How can I prevent rust codes from reading my local files?

In my computer, I have the following directories and files:

my_directory
    my_file1.txt
    my_file2.txt
my_crate
    src
       my_functions.rs
       lib.rs
custom_crate
    src
       main.rs

The custom_crate is using my_crate(the former has dependency on the latter).

Suppose I'm going to run the main.rs from derectory custom_crate, and I can know what the content of main.rs is(by reading the content from it as to String) . And I need to make sure that the codes from main.rs can't read the content out (or downloading) from my other files, like my_file or my_functions.rs. And if the codes can do that, I will quit the running.
How can I do that?
I came out a method: if the String from main.rs contains std, then I quit the running. So I can make sure the main.rs can't use functions like std::fs::read_to_string. But I thought there are others methods being able to read file, so it must not a really solution.

You can't prevent arbitrary other code from reading the filesystem.

Why are you trying to do this? It sounds to me like you are trying to build a sandbox and "sanitize" input to be compiled and run. That approach has never worked.

If you want to sandbox code, then do it at the process/OS level. Put it in a chroot jail or a Docker container or similar. Better yet, don't compile and run arbitrary untrusted code.

13 Likes

But, but, I do that everyday with hundreds of Rust crates !

6 Likes

This is the process:
There is a crate IRust, which can evaluate String and show the result as String. And I have web server, which accept text input, which would be converted to Rust code and evaluated by IRust (this evaluation process happened in my local computer, on which the server is running). Then the evaluated result will show in the web page. But I am worried about the input code will read my local file content, so I got the problem above.

What you are asking for is impossible. As simple as that. Do not do this.

Instead, if you are running untrusted code, you must run it in a sandboxed OS-level environment (e.g. Shellbox, or, as advised by @h2co3, a chroot, etc).

Alternatively, try to refactor your web service so that the input is not untrusted arbitrary code, but some query format handled by a program written and trusted by you.

9 Likes

The server code has dependency on my local crate(suppose that is my_functions.rs). If I run the code in Shellbox, I should put the compiled program(custom_crate.exe) in the Shellbox, rather than the source files(including my_crate and custom_crate), or the input code can still read the my_functions.rs. Am I right?

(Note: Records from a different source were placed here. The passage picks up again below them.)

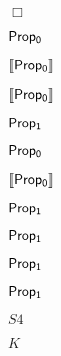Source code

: \documentclass[10pt]{book}
\begin{document}
\begin{mdSnippets}
\begin{mdInlineSnippet}[c3880bc63c2b0fd10cdc024cf76a1924]%
$\Box$\end{mdInlineSnippet}%
\begin{mdInlineSnippet}[c09859c00da566980873081e8d77a317]%
${\sf Prop_0}$\end{mdInlineSnippet}%
\begin{mdInlineSnippet}[6abfdac12c5881728b0774166e4c6328]%
$\llbracket{\sf Prop_0}\rrbracket$\end{mdInlineSnippet}%
\begin{mdInlineSnippet}[6abfdac12c5881728b0774166e4c6328]%
$\llbracket{\sf Prop_0}\rrbracket$\end{mdInlineSnippet}%
\begin{mdInlineSnippet}[1adbe235087fa8958bc806a79b07b5cf]%
${\sf Prop_1}$\end{mdInlineSnippet}%
\begin{mdInlineSnippet}[c09859c00da566980873081e8d77a317]%
${\sf Prop_0}$\end{mdInlineSnippet}%
\begin{mdInlineSnippet}[56411dab26c385df0e07a31c05a57b4e]%
${\sf \llbracket Prop_0 \rrbracket}$\end{mdInlineSnippet}%
\begin{mdInlineSnippet}%
${\sf  Prop_1 }$\end{mdInlineSnippet}%
\begin{mdInlineSnippet}%
${\sf  Prop_1 }$\end{mdInlineSnippet}%
\begin{mdInlineSnippet}%
${\sf  Prop_1 }$\end{mdInlineSnippet}%
\begin{mdInlineSnippet}%
${\sf  Prop_1 }$\end{mdInlineSnippet}%
\begin{mdInlineSnippet}%
$S4$\end{mdInlineSnippet}%
\begin{mdInlineSnippet}[a5f3c6a11b03839d46af9fb43c97c188]%
$K$\end{mdInlineSnippet}%
\begin{mdInlineSnippet}%

\end{mdInlineSnippet}
\end{mdSnippets}
\end{document}
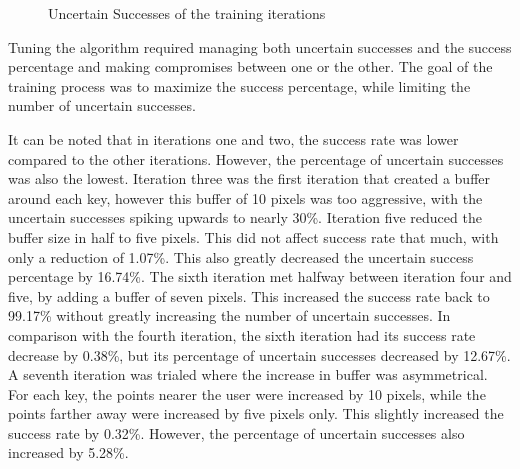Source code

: \documentclass{report}
\begin{document}
\begin{figure}[H]
	\centering
	\caption{Uncertain Successes of the training iterations}
	\label{fig:rd-training-uncertain-successes}
\end{figure}


Tuning the algorithm required managing both uncertain successes and the success
percentage and making compromises between one or the other. The goal of the
training process was to maximize the success percentage, while limiting the
number of uncertain successes.

It can be noted that in iterations one and two, the success rate was lower
compared to the other iterations. However, the percentage of uncertain successes
was also the lowest. Iteration three was the first iteration that created a
buffer around each key, however this buffer of 10 pixels was too aggressive,
with the uncertain successes spiking upwards to nearly 30\%. Iteration five
reduced the buffer size in half to five pixels. This did not affect success rate
that much, with only a reduction of 1.07\%. This also greatly decreased the
uncertain success percentage by 16.74\%. The sixth iteration met halfway between
iteration four and five, by adding a buffer of seven pixels. This increased the
success rate back to 99.17\% without greatly increasing the number of uncertain
successes. In comparison with the fourth iteration, the sixth iteration had its
success rate decrease by 0.38\%, but its percentage of uncertain successes
decreased by 12.67\%. A seventh iteration was trialed where the increase in
buffer was asymmetrical. For each key, the points nearer the user were increased
by 10 pixels, while the points farther away were increased by five pixels only.
This slightly increased the success rate by 0.32\%. However, the percentage of
uncertain successes also increased by 5.28\%.
\end{document}
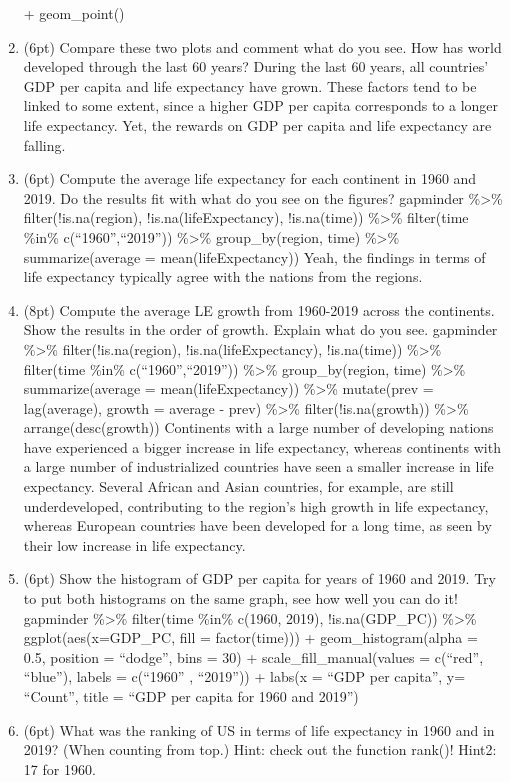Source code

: \documentclass[]{article}
\begin{document}
\begin{enumerate}
  + geom\_point()
\item
  (6pt) Compare these two plots and comment what do you see. How has
  world developed through the last 60 years? During the last 60 years,
  all countries' GDP per capita and life expectancy have grown. These
  factors tend to be linked to some extent, since a higher GDP per
  capita corresponds to a longer life expectancy. Yet, the rewards on
  GDP per capita and life expectancy are falling.
\item
  (6pt) Compute the average life expectancy for each continent in 1960
  and 2019. Do the results fit with what do you see on the figures?
  gapminder \%\textgreater{}\% filter(!is.na(region),
  !is.na(lifeExpectancy), !is.na(time)) \%\textgreater{}\% filter(time
  \%in\% c(``1960'',``2019'')) \%\textgreater{}\% group\_by(region,
  time) \%\textgreater{}\% summarize(average = mean(lifeExpectancy))
  Yeah, the findings in terms of life expectancy typically agree with
  the nations from the regions.
\item
  (8pt) Compute the average LE growth from 1960-2019 across the
  continents. Show the results in the order of growth. Explain what do
  you see. gapminder \%\textgreater{}\% filter(!is.na(region),
  !is.na(lifeExpectancy), !is.na(time)) \%\textgreater{}\% filter(time
  \%in\% c(``1960'',``2019'')) \%\textgreater{}\% group\_by(region,
  time) \%\textgreater{}\% summarize(average = mean(lifeExpectancy))
  \%\textgreater{}\% mutate(prev = lag(average), growth = average -
  prev) \%\textgreater{}\% filter(!is.na(growth)) \%\textgreater{}\%
  arrange(desc(growth)) Continents with a large number of developing
  nations have experienced a bigger increase in life expectancy, whereas
  continents with a large number of industrialized countries have seen a
  smaller increase in life expectancy. Several African and Asian
  countries, for example, are still underdeveloped, contributing to the
  region's high growth in life expectancy, whereas European countries
  have been developed for a long time, as seen by their low increase in
  life expectancy.
\item
  (6pt) Show the histogram of GDP per capita for years of 1960 and 2019.
  Try to put both histograms on the same graph, see how well you can do
  it! gapminder \%\textgreater{}\% filter(time \%in\% c(1960, 2019),
  !is.na(GDP\_PC)) \%\textgreater{}\% ggplot(aes(x=GDP\_PC, fill =
  factor(time))) + geom\_histogram(alpha = 0.5, position = ``dodge'',
  bins = 30) + scale\_fill\_manual(values = c(``red'', ``blue''), labels
  = c(``1960'' , ``2019'')) + labs(x = ``GDP per capita'', y= ``Count'',
  title = ``GDP per capita for 1960 and 2019'')
\item
  (6pt) What was the ranking of US in terms of life expectancy in 1960
  and in 2019? (When counting from top.) Hint: check out the function
  rank()! Hint2: 17 for 1960.
\end{enumerate}
\end{document}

You may want to have a look at how different websites that offer this work under the hood. Examples are godbolt.org, https://ato.pxeger.com/ and GitHub Codespaces · GitHub.

3 Likes

There are several important differences between compiling and running user input directly vs. using crates:

  • you can verify the crates' code yourself, if you bother to
  • crates are open-source and are subject to potential scrutiny by the community, so they are much less likely to have the opportunity of being malicious. Playground-like functionality can't trust that the code copy-pasted in it will have been inspected by others.
6 Likes

In addition to running user code in a sandboxed environment, you must also compile the code in a sandboxed environment. Rust's compiler runs arbitrary code at compile-time as part of the proc macro system. Even if it didn't do that, rustc would still be an attack surface since it's a complex piece of software that's not designed to prevent attacks against itself. E.g. it uses llvm, which has known vulnerabilities against malicious source code.

6 Likes

What you say is very true. Still, we would never have gotten anything like crates off the net or any other public repos into projects I have worked on for certain 3 and 4 letter agencies. Maybe I was made hyper suspicious by those experiences.

In a perfect world our interpreters and compilers would protect us from malicious source codes. Never allowing it to access memory that is not allowed or make disallowed sys calls etc. I guess we are a long way from that, even with Rust, and we so have to rely on hardware protection mechanisms.

In a perfect world we would have used descendants of iAPX 432 with full-blown hardware separation between tiny entities and not iAPX 386 with huge flat address space without any protections between parts of the same program.

Alas, we don't live in such ideal world and have to work with what we have available.

It was tried many times. Never works. The most famous attempts were Java applets. And they failed spectacularly. Shortly before they kicked these from browsers the majority of applets on the Web were infested with malware.

The story is very simple: wall between entities may either be flexible and cheap, and unreliable or inflexible, thick, expensive and trustable.

You couldn't, really, have both. And if you have to have it then using hardware-assisted separation is, usually, cheapest option. Which means VMs, maybe control groups, processes… definitely not objects in the same flat address space.

P.S. Of course it's always possible to create something which is both expensive and insecure, but that's not too much interesting case.

3 Likes

Wow, someone who knows the 432. Back in the day when we were building SBC's with Z80 and programming them in assembler, just when we were migrating to 8088/86, or was it 286 already, I had all the iAPX 432 data books and studied them quite a lot. I guess Intel wanted us to go that way. Just one problem, at least for me, I did not understand anything. I could not fathom how one would get even the simplest program running. Of course it was all designed for object oriented programming, with hardware separated objects as you say, which way out my understanding at the time.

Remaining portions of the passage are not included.